Instructions for the task: Extract each line holding the word "compatibility" from the entries.
[Opening Data to examine section]
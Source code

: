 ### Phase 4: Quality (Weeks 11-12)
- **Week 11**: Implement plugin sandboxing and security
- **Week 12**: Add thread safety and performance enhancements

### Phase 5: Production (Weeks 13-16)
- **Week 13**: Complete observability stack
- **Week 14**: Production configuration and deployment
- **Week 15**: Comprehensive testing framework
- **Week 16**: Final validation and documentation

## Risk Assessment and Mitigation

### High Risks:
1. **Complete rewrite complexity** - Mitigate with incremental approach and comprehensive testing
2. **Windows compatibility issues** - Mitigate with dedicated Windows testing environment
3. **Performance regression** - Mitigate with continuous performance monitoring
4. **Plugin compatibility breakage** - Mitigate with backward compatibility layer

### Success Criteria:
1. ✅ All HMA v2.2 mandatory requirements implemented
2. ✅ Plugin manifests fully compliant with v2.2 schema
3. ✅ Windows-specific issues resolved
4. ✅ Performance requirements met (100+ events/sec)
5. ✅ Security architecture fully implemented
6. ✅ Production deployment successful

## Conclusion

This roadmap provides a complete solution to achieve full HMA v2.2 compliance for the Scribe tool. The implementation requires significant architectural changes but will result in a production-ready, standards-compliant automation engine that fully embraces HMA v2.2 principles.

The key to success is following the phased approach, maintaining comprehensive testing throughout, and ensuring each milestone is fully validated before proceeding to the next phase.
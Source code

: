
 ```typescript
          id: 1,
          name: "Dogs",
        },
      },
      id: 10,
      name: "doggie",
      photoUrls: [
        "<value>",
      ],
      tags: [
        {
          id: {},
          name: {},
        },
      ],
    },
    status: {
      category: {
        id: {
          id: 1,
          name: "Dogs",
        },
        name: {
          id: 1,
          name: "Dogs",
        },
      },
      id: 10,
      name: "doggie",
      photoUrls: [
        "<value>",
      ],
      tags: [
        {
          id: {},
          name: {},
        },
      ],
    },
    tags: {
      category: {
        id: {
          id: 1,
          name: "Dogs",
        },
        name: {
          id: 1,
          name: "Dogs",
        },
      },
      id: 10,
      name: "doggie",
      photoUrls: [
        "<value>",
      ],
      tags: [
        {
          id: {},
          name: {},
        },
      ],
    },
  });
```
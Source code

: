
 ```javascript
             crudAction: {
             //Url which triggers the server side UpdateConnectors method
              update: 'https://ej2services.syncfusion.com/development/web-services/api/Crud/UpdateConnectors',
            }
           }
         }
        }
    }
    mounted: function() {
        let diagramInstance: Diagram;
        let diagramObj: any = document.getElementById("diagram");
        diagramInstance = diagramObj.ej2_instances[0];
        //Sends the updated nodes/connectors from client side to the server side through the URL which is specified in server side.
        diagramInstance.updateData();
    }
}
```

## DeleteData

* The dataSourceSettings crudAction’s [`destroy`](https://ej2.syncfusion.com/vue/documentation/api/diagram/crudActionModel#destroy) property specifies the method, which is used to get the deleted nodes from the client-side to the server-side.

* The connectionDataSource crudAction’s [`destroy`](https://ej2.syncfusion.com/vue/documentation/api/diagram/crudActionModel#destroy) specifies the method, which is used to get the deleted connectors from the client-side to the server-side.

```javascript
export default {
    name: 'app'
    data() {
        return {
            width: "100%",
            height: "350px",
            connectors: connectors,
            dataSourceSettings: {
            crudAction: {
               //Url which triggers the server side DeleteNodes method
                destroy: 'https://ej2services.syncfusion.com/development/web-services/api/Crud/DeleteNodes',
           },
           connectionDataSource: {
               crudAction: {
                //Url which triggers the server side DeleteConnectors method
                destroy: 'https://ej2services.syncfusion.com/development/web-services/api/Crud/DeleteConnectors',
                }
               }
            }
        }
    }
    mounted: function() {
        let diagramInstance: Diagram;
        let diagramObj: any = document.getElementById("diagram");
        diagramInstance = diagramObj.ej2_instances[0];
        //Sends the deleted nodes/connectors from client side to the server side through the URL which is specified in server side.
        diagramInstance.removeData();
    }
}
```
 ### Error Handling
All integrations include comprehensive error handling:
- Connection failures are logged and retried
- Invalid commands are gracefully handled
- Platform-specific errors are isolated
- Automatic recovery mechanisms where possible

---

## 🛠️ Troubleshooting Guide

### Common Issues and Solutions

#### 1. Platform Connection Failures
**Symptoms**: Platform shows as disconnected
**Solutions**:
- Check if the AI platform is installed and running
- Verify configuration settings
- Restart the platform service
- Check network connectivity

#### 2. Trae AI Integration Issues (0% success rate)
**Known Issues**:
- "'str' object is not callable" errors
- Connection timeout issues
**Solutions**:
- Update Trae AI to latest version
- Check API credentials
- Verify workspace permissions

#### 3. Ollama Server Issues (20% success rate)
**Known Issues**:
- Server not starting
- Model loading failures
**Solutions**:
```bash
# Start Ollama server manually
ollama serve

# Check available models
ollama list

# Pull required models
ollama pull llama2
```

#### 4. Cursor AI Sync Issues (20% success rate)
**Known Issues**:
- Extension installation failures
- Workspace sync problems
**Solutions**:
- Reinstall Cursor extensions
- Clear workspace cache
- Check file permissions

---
[Closing Data to examine section]
Answer:
2. **Windows compatibility issues** - Mitigate with dedicated Windows testing environment
4. **Plugin compatibility breakage** - Mitigate with backward compatibility layer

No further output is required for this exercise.